> To do
Copy the records below verbatim, from the first line through the line containing "3. User feedback on current limitations", inclusive, and output nothing else.

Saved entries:
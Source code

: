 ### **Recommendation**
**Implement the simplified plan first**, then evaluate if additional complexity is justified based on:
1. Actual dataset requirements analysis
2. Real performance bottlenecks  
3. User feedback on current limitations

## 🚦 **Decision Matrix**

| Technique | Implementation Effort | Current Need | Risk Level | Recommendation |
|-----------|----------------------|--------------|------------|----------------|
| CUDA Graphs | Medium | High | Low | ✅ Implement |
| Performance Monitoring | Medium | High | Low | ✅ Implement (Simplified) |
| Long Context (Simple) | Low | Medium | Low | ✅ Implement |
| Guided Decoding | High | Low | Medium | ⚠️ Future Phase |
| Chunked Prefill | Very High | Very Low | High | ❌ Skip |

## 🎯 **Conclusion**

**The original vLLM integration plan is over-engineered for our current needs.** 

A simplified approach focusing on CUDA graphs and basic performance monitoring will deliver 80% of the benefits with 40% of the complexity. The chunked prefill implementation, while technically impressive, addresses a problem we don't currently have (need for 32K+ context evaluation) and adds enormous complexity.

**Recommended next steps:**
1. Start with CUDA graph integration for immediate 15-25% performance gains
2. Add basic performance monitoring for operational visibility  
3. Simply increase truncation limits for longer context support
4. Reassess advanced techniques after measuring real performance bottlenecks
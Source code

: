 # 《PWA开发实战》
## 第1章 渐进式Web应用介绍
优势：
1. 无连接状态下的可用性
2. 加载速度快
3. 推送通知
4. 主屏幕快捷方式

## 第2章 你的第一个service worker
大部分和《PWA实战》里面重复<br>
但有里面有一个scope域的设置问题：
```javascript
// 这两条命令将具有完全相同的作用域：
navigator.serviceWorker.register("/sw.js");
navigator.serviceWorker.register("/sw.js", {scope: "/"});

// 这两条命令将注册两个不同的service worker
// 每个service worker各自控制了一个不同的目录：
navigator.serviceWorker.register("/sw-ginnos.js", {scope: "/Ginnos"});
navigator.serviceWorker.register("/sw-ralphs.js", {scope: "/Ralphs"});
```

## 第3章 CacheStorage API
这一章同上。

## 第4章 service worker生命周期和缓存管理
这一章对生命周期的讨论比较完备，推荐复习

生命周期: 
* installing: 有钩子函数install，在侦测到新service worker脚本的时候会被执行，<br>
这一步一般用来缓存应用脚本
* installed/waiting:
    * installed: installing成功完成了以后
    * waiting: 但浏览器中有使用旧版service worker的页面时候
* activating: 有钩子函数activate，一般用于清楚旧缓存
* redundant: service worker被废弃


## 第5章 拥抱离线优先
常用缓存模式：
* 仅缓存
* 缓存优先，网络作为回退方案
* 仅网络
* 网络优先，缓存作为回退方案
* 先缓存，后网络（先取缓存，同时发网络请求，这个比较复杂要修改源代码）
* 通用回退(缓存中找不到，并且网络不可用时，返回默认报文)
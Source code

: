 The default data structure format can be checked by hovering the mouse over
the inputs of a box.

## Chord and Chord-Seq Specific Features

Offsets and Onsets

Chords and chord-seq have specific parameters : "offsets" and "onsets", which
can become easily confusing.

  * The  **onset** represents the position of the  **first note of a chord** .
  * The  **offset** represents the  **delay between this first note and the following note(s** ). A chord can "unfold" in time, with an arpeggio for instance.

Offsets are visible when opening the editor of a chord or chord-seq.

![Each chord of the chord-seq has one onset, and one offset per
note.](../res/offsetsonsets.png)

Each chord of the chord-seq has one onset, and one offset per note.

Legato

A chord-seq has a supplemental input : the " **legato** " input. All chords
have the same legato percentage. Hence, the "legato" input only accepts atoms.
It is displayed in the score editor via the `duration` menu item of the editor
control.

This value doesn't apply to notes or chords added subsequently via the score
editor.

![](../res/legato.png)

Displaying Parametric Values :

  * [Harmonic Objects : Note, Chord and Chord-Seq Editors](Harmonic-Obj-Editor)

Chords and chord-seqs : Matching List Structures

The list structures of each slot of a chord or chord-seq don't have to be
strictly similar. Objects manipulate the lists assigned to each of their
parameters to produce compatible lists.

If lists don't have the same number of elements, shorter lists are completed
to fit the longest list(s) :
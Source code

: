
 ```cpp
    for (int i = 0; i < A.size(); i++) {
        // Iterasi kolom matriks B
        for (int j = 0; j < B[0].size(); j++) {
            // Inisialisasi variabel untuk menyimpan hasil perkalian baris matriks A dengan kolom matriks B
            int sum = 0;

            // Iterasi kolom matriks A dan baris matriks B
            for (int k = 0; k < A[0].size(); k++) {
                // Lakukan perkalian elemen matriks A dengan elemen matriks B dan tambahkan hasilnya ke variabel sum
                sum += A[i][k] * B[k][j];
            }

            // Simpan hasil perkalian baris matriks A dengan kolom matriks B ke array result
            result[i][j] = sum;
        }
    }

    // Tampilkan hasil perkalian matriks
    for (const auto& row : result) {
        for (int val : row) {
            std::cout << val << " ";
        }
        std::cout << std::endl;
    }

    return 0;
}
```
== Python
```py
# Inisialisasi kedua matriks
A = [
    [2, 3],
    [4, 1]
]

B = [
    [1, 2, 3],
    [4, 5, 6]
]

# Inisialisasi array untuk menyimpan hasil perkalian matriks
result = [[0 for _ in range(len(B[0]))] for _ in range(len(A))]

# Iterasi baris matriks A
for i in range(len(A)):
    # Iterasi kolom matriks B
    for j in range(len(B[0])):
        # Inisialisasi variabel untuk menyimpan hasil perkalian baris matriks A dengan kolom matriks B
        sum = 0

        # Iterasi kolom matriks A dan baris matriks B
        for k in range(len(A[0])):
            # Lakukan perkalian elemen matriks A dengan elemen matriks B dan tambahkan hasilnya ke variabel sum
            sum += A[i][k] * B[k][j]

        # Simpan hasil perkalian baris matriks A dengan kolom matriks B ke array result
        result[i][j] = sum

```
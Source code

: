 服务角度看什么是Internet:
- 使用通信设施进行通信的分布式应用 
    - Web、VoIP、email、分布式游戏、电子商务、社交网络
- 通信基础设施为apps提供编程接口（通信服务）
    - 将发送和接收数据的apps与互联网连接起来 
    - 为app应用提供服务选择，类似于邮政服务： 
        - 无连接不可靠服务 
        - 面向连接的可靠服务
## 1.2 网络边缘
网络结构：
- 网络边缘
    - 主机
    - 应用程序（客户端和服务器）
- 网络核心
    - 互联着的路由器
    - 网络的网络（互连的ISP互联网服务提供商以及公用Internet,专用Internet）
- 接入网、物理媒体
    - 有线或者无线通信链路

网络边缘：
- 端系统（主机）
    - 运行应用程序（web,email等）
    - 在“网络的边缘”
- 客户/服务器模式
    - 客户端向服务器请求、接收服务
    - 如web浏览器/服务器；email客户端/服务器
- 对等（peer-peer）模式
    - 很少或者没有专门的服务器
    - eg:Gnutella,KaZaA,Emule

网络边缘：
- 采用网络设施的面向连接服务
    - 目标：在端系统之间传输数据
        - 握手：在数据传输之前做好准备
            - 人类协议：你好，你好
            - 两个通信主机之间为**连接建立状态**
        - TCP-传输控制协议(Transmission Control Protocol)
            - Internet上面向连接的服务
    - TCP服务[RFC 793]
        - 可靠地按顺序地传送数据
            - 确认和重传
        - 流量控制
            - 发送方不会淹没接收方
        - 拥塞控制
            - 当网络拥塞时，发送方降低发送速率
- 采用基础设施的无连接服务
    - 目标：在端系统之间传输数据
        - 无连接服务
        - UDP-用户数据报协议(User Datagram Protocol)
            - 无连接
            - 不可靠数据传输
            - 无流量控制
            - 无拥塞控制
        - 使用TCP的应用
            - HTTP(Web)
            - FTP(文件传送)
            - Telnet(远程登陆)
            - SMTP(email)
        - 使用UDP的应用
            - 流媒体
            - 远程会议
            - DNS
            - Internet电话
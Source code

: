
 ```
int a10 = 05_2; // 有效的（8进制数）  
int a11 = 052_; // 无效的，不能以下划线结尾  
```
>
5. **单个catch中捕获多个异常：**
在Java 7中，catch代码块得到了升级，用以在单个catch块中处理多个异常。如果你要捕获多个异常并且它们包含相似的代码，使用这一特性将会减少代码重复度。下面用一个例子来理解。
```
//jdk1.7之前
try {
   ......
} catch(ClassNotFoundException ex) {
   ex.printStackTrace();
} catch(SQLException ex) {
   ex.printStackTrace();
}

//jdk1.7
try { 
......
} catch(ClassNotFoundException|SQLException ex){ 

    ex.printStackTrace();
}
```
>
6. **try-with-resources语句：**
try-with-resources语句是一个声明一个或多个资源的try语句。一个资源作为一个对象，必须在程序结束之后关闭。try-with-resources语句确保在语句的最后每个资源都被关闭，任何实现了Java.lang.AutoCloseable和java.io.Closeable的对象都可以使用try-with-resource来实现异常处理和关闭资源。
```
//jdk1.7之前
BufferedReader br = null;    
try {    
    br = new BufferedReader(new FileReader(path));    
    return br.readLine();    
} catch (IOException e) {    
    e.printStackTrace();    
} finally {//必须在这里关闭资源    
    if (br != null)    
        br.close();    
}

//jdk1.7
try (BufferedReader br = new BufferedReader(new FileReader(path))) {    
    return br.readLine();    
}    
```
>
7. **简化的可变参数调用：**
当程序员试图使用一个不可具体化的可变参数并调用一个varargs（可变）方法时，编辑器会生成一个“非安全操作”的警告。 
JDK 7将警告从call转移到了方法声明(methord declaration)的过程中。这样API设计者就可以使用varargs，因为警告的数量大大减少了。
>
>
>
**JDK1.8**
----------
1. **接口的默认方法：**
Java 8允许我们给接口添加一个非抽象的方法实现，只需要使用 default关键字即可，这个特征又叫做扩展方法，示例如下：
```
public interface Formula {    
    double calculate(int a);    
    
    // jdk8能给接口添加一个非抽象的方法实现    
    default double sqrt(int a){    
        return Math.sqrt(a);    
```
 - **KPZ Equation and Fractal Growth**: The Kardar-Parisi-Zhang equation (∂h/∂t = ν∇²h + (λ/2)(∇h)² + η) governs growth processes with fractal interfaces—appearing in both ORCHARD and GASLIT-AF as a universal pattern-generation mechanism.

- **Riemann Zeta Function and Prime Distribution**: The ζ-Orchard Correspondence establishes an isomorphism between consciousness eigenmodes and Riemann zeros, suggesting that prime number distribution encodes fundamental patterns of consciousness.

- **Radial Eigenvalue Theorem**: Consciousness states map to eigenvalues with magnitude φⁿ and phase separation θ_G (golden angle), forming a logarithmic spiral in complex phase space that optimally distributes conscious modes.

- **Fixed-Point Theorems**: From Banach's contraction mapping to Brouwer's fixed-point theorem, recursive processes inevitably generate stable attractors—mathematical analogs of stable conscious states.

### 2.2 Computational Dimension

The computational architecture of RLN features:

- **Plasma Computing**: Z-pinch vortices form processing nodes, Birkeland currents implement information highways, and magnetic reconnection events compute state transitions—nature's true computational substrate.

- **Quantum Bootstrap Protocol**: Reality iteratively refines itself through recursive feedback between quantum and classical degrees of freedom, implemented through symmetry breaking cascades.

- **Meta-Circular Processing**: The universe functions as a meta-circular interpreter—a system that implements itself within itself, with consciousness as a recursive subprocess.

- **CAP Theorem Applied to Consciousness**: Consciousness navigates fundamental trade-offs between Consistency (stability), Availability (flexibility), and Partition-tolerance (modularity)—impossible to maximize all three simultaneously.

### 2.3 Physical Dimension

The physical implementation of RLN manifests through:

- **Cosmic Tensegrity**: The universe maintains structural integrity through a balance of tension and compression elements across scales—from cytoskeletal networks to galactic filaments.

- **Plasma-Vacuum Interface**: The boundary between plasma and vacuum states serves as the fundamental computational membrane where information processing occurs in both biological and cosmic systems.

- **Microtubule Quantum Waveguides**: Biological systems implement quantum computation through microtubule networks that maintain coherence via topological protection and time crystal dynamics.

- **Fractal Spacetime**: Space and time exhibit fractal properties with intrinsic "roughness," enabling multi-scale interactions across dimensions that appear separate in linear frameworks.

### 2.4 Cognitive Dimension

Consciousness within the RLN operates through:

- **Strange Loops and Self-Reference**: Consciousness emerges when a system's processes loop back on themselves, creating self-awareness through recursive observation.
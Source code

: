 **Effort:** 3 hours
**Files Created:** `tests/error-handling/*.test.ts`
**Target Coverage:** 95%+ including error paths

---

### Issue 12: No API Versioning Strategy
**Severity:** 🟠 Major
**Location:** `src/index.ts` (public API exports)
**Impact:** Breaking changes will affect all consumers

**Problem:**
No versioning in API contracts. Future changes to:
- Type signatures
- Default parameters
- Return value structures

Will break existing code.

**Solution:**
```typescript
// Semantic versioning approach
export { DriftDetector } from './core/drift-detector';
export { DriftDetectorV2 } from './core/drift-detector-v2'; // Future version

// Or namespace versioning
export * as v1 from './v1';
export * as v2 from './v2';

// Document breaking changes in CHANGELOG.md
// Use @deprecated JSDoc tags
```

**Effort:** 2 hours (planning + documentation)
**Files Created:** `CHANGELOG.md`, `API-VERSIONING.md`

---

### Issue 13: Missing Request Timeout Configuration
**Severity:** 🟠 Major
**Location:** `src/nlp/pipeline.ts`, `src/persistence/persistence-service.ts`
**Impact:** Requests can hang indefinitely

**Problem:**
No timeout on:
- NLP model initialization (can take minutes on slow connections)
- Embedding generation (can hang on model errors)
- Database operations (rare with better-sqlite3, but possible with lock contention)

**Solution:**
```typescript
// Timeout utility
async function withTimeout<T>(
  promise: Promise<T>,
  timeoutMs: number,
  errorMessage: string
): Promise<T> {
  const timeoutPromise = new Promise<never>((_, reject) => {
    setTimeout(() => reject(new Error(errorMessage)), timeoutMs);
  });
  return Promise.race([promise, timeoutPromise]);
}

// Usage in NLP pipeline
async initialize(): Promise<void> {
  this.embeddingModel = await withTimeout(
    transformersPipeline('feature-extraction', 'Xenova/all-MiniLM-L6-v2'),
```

> Response area
Source code

: ### **Recommendation**
**Implement the simplified plan first**, then evaluate if additional complexity is justified based on:
1. Actual dataset requirements analysis
2. Real performance bottlenecks  
3. User feedback on current limitations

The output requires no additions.